There have been leaks in the past which suggested AMD is considering the move to an MCM design for its GPUs after RDNA3, and if NVIDIA’s Hopper does the same, then AMD would have very little choice but to do so as well. Intel has already achieved success using the MCM design methodology and demoed the first MCM based GPU quite a while back. One thing is for sure: things are about to get very interesting for GPU enthusiasts.
The full patent is given below:
AMD has proven itself to be exceptionally good at creating MCM based products. It’s Zen-based CPUs were absolutely disruptive to the HEDT market space. They single-handedly turned what was usually a 6-core and very expensive affair to a 32 core+ affordable combo. The power of servers and Xeons was finally in the hands of average consumers, so why can’t the same philosophy work for GPUs as well?

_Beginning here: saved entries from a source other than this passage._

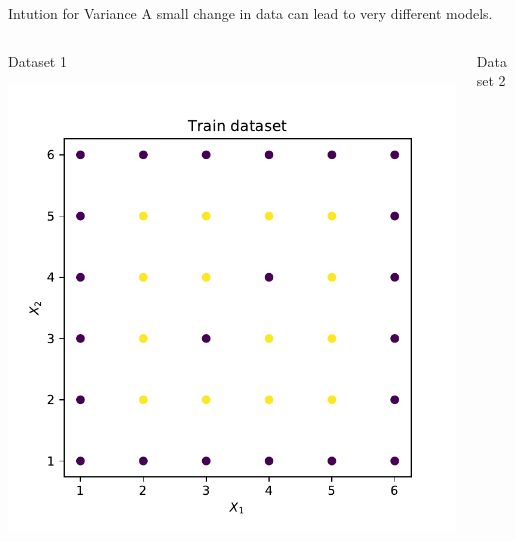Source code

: \documentclass{beamer}
\begin{document}
\begin{frame}{Intution for Variance}
A small change in data can lead to very different models.\\
\vspace{1cm}
\begin{columns}
\begin{column}{0.5\textwidth}{\hspace{1.75cm} Dataset 1}
\begin{center}
\includegraphics[width = \textwidth]{bias-variance/imgs/dataset-2-train}
\end{center}
\end{column}
\begin{column}{0.5\textwidth}{\hspace{1.75cm} Dataset 2}
\begin{center}

\end{center}
\end{column}
\end{columns}
\end{frame}
\end{document}
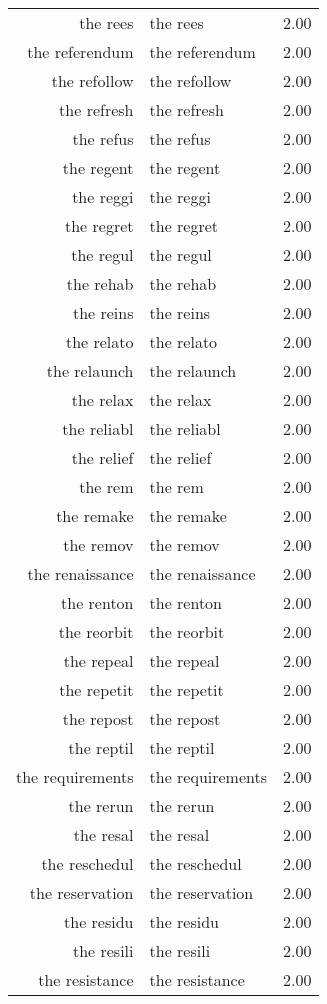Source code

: \begin{table}[ht]
\begin{tabular}{rlr}
  the rees & the rees & 2.00 \\ 
  the referendum & the referendum & 2.00 \\ 
  the refollow & the refollow & 2.00 \\ 
  the refresh & the refresh & 2.00 \\ 
  the refus & the refus & 2.00 \\ 
  the regent & the regent & 2.00 \\ 
  the reggi & the reggi & 2.00 \\ 
  the regret & the regret & 2.00 \\ 
  the regul & the regul & 2.00 \\ 
  the rehab & the rehab & 2.00 \\ 
  the reins & the reins & 2.00 \\ 
  the relato & the relato & 2.00 \\ 
  the relaunch & the relaunch & 2.00 \\ 
  the relax & the relax & 2.00 \\ 
  the reliabl & the reliabl & 2.00 \\ 
  the relief & the relief & 2.00 \\ 
  the rem & the rem & 2.00 \\ 
  the remake & the remake & 2.00 \\ 
  the remov & the remov & 2.00 \\ 
  the renaissance & the renaissance & 2.00 \\ 
  the renton & the renton & 2.00 \\ 
  the reorbit & the reorbit & 2.00 \\ 
  the repeal & the repeal & 2.00 \\ 
  the repetit & the repetit & 2.00 \\ 
  the repost & the repost & 2.00 \\ 
  the reptil & the reptil & 2.00 \\ 
  the requirements & the requirements & 2.00 \\ 
  the rerun & the rerun & 2.00 \\ 
  the resal & the resal & 2.00 \\ 
  the reschedul & the reschedul & 2.00 \\ 
  the reservation & the reservation & 2.00 \\ 
  the residu & the residu & 2.00 \\ 
  the resili & the resili & 2.00 \\ 
  the resistance & the resistance & 2.00 \\ 

\end{tabular}
\end{table}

Well, theoretically speaking, it should work better in all regards for GPUs which are parallel devices than for CPUs which are serial devices. Not only that but you are looking at massive yield gains from just shifting to an MCM based approach instead of a monolithic die. A single huge die has abysmal yields, is expensive to produce and usually has high wastage. Multiple chips totaling the same die size would offer yield increases straight of the bat.
I took the liberty to do some rough approximations using the lovely Silicon Edge tool and was not surprised to see instant yield gains. The Vega 64 has a die measuring 484mm² which equates to a die measuring 22mm² by 22mm². Splitting this monolothic die into 4x 11mm² by 11² gives you the same net surface area (484mm²) and will also result in yield gains. How much? Let’s see. According to the approximation, a 200mm wafer should be able to produce 45 monolithic dies (22×22) or 202 smaller dies (11×11). Since we need 4 smaller dies to equal 1 monolithic part, we end up with 50 484mm² MCM dies. That’s a yield gain of 11% right there.
The yield gains are even larger for bigger chips. The upper limit of lithographic techniques (with reasonable yields) is roughly 625mm². On a single 200mm wafer, we can get about 33 of these (25×25) or 154 smaller dies (12.5×12.5). That gives us a total of 38 MCM based dies for a yield increase of 15%. Now full disclosure, this is a very rough approximation and does not take into account several factors such as packaging yields, complicated high-level design, etc but the basic idea holds well. But at the same time, it also does not take into account increased gains by lowered wastage – a faulty 625mm² monolithic die is much more wasteful than a single 156mm² one!
Long story short, AMD is perfectly capable of creating an MCM based GPU and would even get some serious yield benefits out of this if it chooses to run with this in the future. NVIDIA is also actively pursuing this path for the same reasons.